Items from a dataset
· · · · · · ·
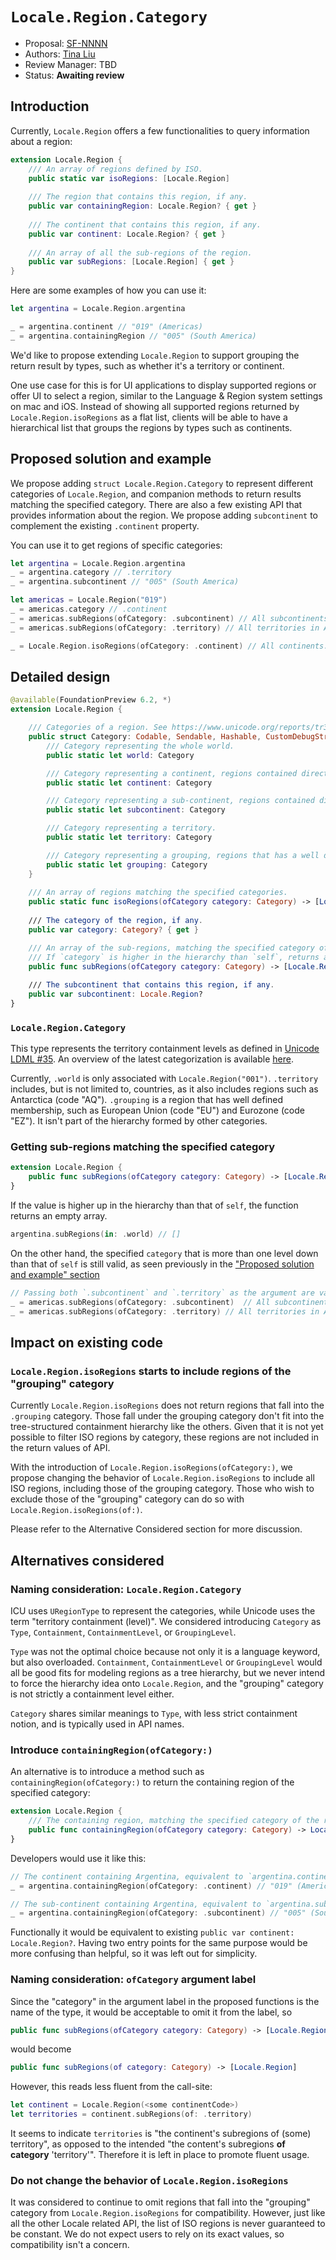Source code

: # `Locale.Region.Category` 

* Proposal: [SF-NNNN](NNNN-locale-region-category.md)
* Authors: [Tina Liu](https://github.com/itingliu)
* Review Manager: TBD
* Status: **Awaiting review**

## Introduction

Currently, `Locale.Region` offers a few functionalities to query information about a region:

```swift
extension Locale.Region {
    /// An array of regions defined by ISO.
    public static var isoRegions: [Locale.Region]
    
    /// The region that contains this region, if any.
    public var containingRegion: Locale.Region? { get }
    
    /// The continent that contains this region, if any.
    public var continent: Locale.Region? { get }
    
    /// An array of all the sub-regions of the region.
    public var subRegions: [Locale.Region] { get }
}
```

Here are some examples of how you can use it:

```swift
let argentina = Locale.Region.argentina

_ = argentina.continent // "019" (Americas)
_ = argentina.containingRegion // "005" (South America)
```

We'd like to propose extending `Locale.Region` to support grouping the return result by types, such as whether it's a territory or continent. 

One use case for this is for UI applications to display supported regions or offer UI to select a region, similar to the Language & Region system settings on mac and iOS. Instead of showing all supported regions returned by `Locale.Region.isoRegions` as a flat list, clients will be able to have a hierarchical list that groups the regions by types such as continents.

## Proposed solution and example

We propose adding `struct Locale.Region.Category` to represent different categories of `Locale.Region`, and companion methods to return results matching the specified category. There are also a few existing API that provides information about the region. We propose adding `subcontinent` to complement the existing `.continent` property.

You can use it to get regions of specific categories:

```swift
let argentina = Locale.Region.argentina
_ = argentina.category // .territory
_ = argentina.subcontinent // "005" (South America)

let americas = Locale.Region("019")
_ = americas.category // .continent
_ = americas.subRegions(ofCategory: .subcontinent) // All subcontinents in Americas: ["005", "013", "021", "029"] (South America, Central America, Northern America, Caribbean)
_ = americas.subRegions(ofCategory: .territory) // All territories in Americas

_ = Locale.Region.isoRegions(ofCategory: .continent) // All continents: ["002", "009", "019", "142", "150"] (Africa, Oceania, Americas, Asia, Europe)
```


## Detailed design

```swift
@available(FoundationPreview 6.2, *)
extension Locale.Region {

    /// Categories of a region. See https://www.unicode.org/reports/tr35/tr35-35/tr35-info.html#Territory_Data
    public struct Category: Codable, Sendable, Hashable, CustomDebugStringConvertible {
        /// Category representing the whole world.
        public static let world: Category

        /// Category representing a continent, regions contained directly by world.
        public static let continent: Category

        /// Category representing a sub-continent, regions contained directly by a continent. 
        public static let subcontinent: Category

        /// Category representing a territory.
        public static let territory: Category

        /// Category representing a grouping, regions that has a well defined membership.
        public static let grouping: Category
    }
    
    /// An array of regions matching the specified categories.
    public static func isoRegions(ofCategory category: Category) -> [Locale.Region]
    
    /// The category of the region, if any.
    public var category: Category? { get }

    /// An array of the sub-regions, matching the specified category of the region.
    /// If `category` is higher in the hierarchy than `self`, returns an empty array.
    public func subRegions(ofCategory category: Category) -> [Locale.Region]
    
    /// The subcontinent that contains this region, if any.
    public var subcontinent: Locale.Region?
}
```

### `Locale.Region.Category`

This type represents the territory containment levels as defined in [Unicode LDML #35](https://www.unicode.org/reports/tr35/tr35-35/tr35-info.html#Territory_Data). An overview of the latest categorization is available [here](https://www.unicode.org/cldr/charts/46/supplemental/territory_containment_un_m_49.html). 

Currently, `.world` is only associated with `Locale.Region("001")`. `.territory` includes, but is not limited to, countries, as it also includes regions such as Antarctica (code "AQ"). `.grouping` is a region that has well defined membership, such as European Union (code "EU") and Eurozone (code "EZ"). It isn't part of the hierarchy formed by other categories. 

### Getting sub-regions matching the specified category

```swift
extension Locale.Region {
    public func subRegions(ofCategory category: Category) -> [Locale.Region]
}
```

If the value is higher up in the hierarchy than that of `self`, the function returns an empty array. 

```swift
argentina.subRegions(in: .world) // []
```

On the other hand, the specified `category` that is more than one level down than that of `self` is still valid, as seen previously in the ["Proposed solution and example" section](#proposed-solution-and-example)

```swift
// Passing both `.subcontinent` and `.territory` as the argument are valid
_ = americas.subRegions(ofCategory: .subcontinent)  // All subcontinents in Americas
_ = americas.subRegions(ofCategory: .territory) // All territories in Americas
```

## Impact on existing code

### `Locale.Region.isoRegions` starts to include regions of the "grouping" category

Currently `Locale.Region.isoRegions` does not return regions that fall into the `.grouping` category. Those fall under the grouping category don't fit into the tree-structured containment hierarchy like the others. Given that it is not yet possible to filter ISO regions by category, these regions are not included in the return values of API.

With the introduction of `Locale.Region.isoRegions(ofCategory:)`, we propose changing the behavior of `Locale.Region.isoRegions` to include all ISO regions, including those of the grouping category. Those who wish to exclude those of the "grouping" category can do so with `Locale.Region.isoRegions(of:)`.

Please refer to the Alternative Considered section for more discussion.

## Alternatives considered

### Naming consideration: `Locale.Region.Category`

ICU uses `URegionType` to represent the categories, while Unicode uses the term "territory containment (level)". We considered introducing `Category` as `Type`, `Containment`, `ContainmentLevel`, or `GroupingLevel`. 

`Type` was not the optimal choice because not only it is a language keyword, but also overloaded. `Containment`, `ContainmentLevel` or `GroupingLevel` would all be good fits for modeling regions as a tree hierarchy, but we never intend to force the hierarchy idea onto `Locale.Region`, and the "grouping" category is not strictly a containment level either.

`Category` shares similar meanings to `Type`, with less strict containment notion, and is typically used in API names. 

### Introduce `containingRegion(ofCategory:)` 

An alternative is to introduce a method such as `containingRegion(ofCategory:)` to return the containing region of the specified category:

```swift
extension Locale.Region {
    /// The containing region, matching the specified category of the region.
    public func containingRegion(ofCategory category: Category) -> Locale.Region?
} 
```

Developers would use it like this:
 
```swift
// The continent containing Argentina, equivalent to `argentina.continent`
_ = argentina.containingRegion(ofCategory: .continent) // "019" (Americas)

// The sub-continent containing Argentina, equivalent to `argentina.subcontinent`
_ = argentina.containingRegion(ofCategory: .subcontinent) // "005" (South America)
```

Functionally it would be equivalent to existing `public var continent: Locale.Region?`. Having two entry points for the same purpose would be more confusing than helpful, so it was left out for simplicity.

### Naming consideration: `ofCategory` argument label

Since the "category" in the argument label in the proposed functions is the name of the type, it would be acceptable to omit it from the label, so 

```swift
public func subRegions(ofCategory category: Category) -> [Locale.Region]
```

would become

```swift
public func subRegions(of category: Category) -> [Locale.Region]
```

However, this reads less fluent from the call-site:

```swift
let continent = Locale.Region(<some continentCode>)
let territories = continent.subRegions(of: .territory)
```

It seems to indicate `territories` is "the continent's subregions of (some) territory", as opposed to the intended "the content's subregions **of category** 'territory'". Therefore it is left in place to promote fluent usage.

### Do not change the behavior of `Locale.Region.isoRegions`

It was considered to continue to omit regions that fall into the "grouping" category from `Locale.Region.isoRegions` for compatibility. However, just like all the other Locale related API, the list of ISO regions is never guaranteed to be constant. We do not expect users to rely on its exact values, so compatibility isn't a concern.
· · · · · · ·
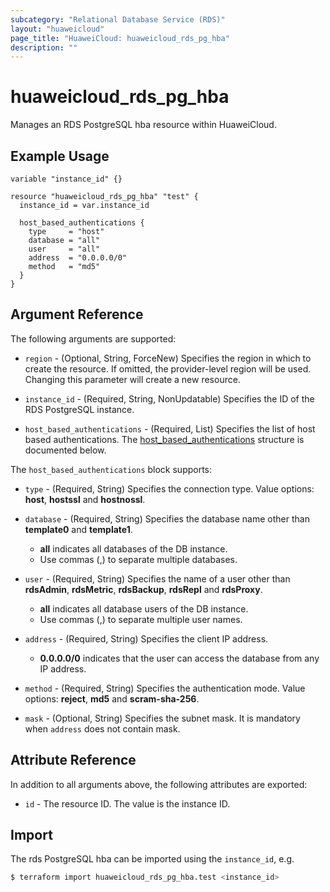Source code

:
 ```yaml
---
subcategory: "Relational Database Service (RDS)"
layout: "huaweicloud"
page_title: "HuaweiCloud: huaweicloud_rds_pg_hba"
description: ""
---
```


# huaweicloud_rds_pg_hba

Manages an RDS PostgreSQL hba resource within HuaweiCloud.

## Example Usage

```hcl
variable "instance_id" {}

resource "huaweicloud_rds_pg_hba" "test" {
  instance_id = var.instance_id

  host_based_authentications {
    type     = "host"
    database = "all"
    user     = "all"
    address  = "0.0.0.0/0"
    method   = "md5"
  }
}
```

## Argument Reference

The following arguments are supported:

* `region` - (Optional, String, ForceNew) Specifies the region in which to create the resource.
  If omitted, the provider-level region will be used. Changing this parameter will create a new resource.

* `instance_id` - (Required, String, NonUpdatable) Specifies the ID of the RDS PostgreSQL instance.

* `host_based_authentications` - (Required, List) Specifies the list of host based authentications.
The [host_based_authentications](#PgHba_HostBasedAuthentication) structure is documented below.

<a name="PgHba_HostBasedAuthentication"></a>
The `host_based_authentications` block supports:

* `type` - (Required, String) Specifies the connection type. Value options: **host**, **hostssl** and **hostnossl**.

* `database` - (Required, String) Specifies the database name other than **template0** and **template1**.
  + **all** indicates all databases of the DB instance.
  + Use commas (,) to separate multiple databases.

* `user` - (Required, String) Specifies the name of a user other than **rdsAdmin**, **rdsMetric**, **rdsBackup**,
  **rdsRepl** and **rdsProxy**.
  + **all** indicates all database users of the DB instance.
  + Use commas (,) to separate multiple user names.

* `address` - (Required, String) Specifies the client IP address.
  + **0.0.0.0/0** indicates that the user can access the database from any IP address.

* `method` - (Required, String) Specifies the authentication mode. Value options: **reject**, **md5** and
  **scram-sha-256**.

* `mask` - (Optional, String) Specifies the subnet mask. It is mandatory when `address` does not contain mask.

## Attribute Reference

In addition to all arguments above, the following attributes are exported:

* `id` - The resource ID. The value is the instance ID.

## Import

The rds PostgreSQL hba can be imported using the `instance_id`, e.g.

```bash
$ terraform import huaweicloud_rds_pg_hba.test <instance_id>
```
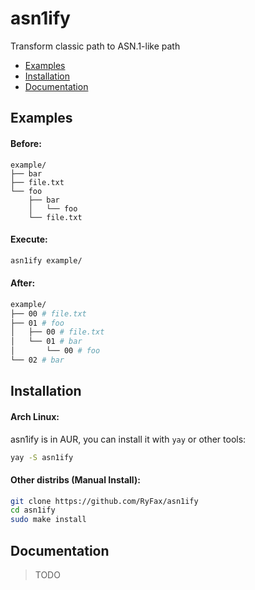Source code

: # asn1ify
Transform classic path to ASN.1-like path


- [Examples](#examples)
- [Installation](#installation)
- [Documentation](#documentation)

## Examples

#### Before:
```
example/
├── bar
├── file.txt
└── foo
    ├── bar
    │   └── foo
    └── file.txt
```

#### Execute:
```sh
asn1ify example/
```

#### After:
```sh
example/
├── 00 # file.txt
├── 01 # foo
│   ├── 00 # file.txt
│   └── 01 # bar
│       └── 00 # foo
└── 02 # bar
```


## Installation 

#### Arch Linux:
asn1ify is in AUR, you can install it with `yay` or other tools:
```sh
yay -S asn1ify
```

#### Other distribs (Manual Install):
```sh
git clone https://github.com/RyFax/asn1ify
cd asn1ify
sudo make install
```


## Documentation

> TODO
· · · · · · ·
If a line in the entries holds the word "multiple", count it. Report the total only.

2